NanoFormer is a lightweight transformer model implementation designed for efficient training and inference. It is a collection of transformer architectures (and a few variants) that can be easily experimented with
- Supports transformers variants like:
- Multi Head Attention (MHA)
- Grouped Query Attention (GQA)
- Differential Transformer
- normalised GPT (nGPT)
- Dynamic batch size handling with efficient padding
- Mixed precision training (bfloat16)
- Gradient checkpointing for memory efficiency
- Gradient accumulation support
- Wandb integration for experiment tracking
- Automatic model checkpointing
- Custom training loop with validation
- Torch compile support
git clone https://github.com/yourusername/nanoformer.git
cd nanoformer
To train the model with default parameters:
python train.py \
--dataset "imdatta0/wikipedia_en_sample" \
--batch_size 8 \
--gradient_accumulation_steps 16 \
--num_epochs 1 \
--lr 5e-4 \
--hidden_dim 256 \
--num_hidden_layers 8 \
--attention_type="gqa" \ # or [one of "diff", "ngpt"]
--compile
# --logit_cap = None
# --logit_scale = 1.0
To estimate the number of tokens in a dataset and the model's param count with given config: (will need to refactor this to not create the model for estimation)
python train.py \
--dataset "imdatta0/wikipedia_en_sample" \
--batch_size 8 \
--gradient_accumulation_steps 16 \
--num_epochs 1 \
--lr 5e-4 \
--hidden_dim 256 \
--num_hidden_layers 8 \
--estimate
Note: If you use --compiple, it might take a while to get the initial batch started.
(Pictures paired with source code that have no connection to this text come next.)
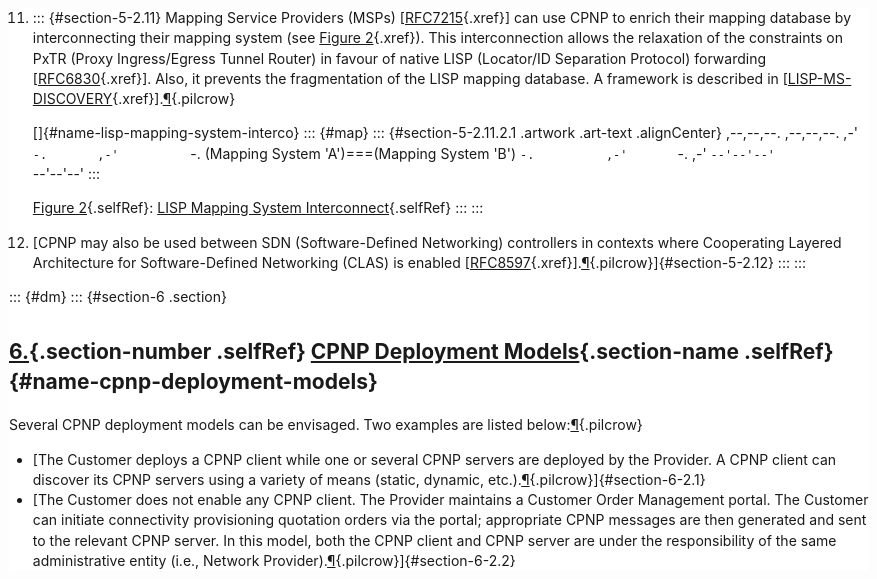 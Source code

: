 11. ::: {#section-5-2.11}
    Mapping Service Providers (MSPs) \[[RFC7215](#RFC7215){.xref}\] can
    use CPNP to enrich their mapping database by interconnecting their
    mapping system (see [Figure 2](#map){.xref}). This interconnection
    allows the relaxation of the constraints on PxTR (Proxy
    Ingress/Egress Tunnel Router) in favour of native LISP (Locator/ID
    Separation Protocol) forwarding \[[RFC6830](#RFC6830){.xref}\].
    Also, it prevents the fragmentation of the LISP mapping database. A
    framework is described in
    \[[LISP-MS-DISCOVERY](#I-D.boucadair-lisp-idr-ms-discovery){.xref}\].[¶](#section-5-2.11.1){.pilcrow}

    []{#name-lisp-mapping-system-interco}
    ::: {#map}
    ::: {#section-5-2.11.2.1 .artwork .art-text .alignCenter}
               ,--,--,--.             ,--,--,--.
            ,-'          `-.       ,-'          `-.
           (Mapping System 'A')===(Mapping System 'B')
            `-.          ,-'       `-.           ,-'
               `--'--'--'             `--'--'--'
    :::

    [Figure 2](#figure-2){.selfRef}: [LISP Mapping System
    Interconnect](#name-lisp-mapping-system-interco){.selfRef}
    :::
    :::

12. [CPNP may also be used between SDN (Software-Defined Networking)
    controllers in contexts where Cooperating Layered Architecture for
    Software-Defined Networking (CLAS) is enabled
    \[[RFC8597](#RFC8597){.xref}\].[¶](#section-5-2.12){.pilcrow}]{#section-5-2.12}
:::
:::

::: {#dm}
::: {#section-6 .section}
## [6.](#section-6){.section-number .selfRef} [CPNP Deployment Models](#name-cpnp-deployment-models){.section-name .selfRef} {#name-cpnp-deployment-models}

Several CPNP deployment models can be envisaged. Two examples are listed
below:[¶](#section-6-1){.pilcrow}

-   [The Customer deploys a CPNP client while one or several CPNP
    servers are deployed by the Provider. A CPNP client can discover its
    CPNP servers using a variety of means (static, dynamic,
    etc.).[¶](#section-6-2.1){.pilcrow}]{#section-6-2.1}
-   [The Customer does not enable any CPNP client. The Provider
    maintains a Customer Order Management portal. The Customer can
    initiate connectivity provisioning quotation orders via the portal;
    appropriate CPNP messages are then generated and sent to the
    relevant CPNP server. In this model, both the CPNP client and CPNP
    server are under the responsibility of the same administrative
    entity (i.e., Network
    Provider).[¶](#section-6-2.2){.pilcrow}]{#section-6-2.2}
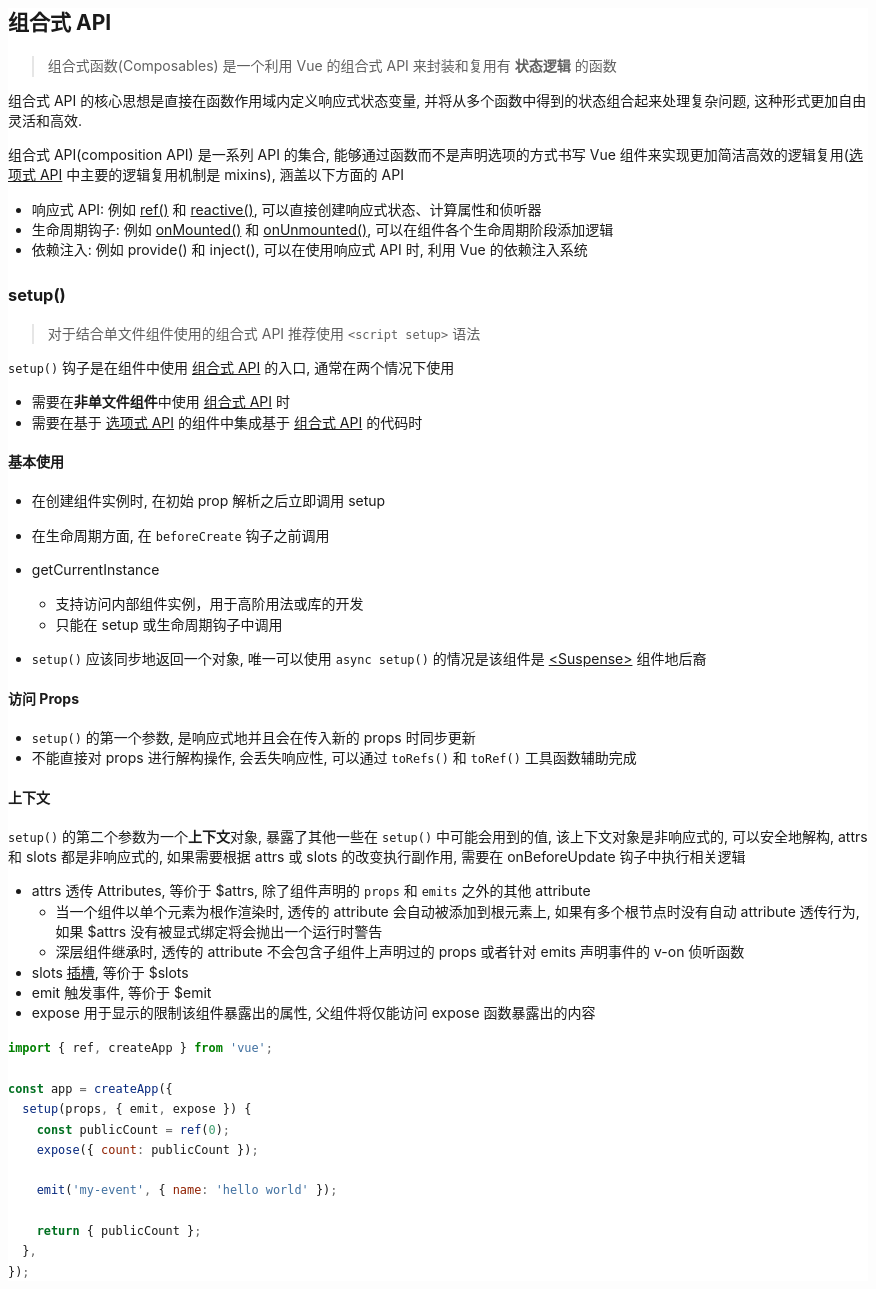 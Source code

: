 ## 组合式 API <em id="composition-api"></em> 

> 组合式函数(Composables) 是一个利用 Vue 的组合式 API 来封装和复用有 **状态逻辑** 的函数

组合式 API 的核心思想是直接在函数作用域内定义响应式状态变量, 并将从多个函数中得到的状态组合起来处理复杂问题, 这种形式更加自由灵活和高效.

组合式 API(composition API) 是一系列 API 的集合, 能够通过函数而不是声明选项的方式书写 Vue 组件来实现更加简洁高效的逻辑复用([选项式 API](#optional-api) 中主要的逻辑复用机制是 mixins), 涵盖以下方面的 API

- 响应式 API: 例如 [ref()](#ref) 和 [reactive()](#reactive), 可以直接创建响应式状态、计算属性和侦听器
- 生命周期钩子: 例如 [onMounted()](#onMounted) 和 [onUnmounted()](#onUnmounted), 可以在组件各个生命周期阶段添加逻辑
- 依赖注入: 例如 provide() 和 inject(), 可以在使用响应式 API 时, 利用 Vue 的依赖注入系统

### setup()

> 对于结合单文件组件使用的组合式 API 推荐使用 `<script setup>` 语法

`setup()` 钩子是在组件中使用 [组合式 API](#composition-api) 的入口, 通常在两个情况下使用

- 需要在**非单文件组件**中使用 [组合式 API](#composition-api) 时
- 需要在基于 [选项式 API](#optional-api) 的组件中集成基于 [组合式 API](#composition-api) 的代码时

#### 基本使用

- 在创建组件实例时, 在初始 prop 解析之后立即调用 setup
- 在生命周期方面, 在 `beforeCreate` 钩子之前调用

- getCurrentInstance

  - 支持访问内部组件实例，用于高阶用法或库的开发
  - 只能在 setup 或生命周期钩子中调用

- `setup()` 应该同步地返回一个对象, 唯一可以使用 `async setup()` 的情况是该组件是 [\<Suspense\>](#suspense) 组件地后裔

#### 访问 Props

- `setup()` 的第一个参数, 是响应式地并且会在传入新的 props 时同步更新
- 不能直接对 props 进行解构操作, 会丢失响应性, 可以通过 `toRefs()` 和 `toRef()` 工具函数辅助完成

#### 上下文

`setup()` 的第二个参数为一个**上下文**对象, 暴露了其他一些在 `setup()` 中可能会用到的值, 该上下文对象是非响应式的, 可以安全地解构, attrs 和 slots 都是非响应式的, 如果需要根据 attrs 或 slots 的改变执行副作用, 需要在 onBeforeUpdate 钩子中执行相关逻辑

- attrs 透传 Attributes, 等价于 $attrs, 除了组件声明的 `props` 和 `emits` 之外的其他 attribute
  - 当一个组件以单个元素为根作渲染时, 透传的 attribute 会自动被添加到根元素上, 如果有多个根节点时没有自动 attribute 透传行为, 如果 $attrs 没有被显式绑定将会抛出一个运行时警告
  - 深层组件继承时, 透传的 attribute 不会包含子组件上声明过的 props 或者针对 emits 声明事件的 v-on 侦听函数
- slots [插槽](#v-slot), 等价于 $slots
- emit 触发事件, 等价于 $emit
- expose 用于显示的限制该组件暴露出的属性, 父组件将仅能访问 expose 函数暴露出的内容

```javascript
import { ref, createApp } from 'vue';

const app = createApp({
  setup(props, { emit, expose }) {
    const publicCount = ref(0);
    expose({ count: publicCount });

    emit('my-event', { name: 'hello world' });

    return { publicCount };
  },
});
```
So the tqdm ETA estimates might be off. The GPU utilisation will pick up after a few batches and training speeds up. So please be patient.
- Implement Differential Transformer
- Implement nGPT
- Implement custom optimisers like Shampoo, SOAP and whatnot
- Add support for Sliding Window Attention
- Modify configs to be closer to Chinchilla Optimal Ratios
- Inference support
- Loading from checkpoint